§ YOUR ASSIGNMENT
Of the entries below, copy only those lines that contain the word "device".

Records drawn from a dataset:
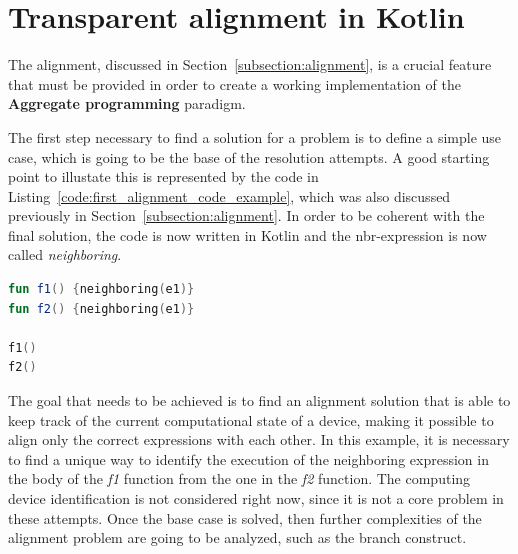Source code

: \chapter{Transparent alignment in Kotlin}\label{chapter:alignment}
The alignment, discussed in Section~\ref{subsection:alignment}, is a crucial feature that must be provided in order to create a working implementation of the \textbf{Aggregate programming} paradigm. 

The first step necessary to find a solution for a problem is to define a simple use case, which is going to be the base of the resolution attempts. A good starting point to illustate this is represented by the code in Listing~\ref{code:first_alignment_code_example}, which was also discussed previously in Section~\ref{subsection:alignment}. In order to be coherent with the final solution, the code is now written in Kotlin and the nbr-expression is now called \textit{neighboring}.
\begin{lstlisting}[caption={Starting point code to resolve the alignment problem}, captionpos=b, language=Kotlin, label={code:first_alignment_code_example}]
fun f1() {neighboring(e1)}
fun f2() {neighboring(e1)}
        
f1()
f2()
\end{lstlisting}
The goal that needs to be achieved is to find an alignment solution that is able to keep track of the current computational state of a device, making it possible to align only the correct expressions with each other. In this example, it is necessary to find a unique way to identify the execution of the neighboring expression in the body of the \textit{f1} function from the one in the \textit{f2} function.\newline
The computing device identification is not considered right now, since it is not a core problem in these attempts. Once the base case is solved, then further complexities of the alignment problem are going to be analyzed, such as the branch construct.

§ RESPONSE TO THIS TASK
The goal that needs to be achieved is to find an alignment solution that is able to keep track of the current computational state of a device, making it possible to align only the correct expressions with each other. In this example, it is necessary to find a unique way to identify the execution of the neighboring expression in the body of the \textit{f1} function from the one in the \textit{f2} function.\newline
The computing device identification is not considered right now, since it is not a core problem in these attempts. Once the base case is solved, then further complexities of the alignment problem are going to be analyzed, such as the branch construct.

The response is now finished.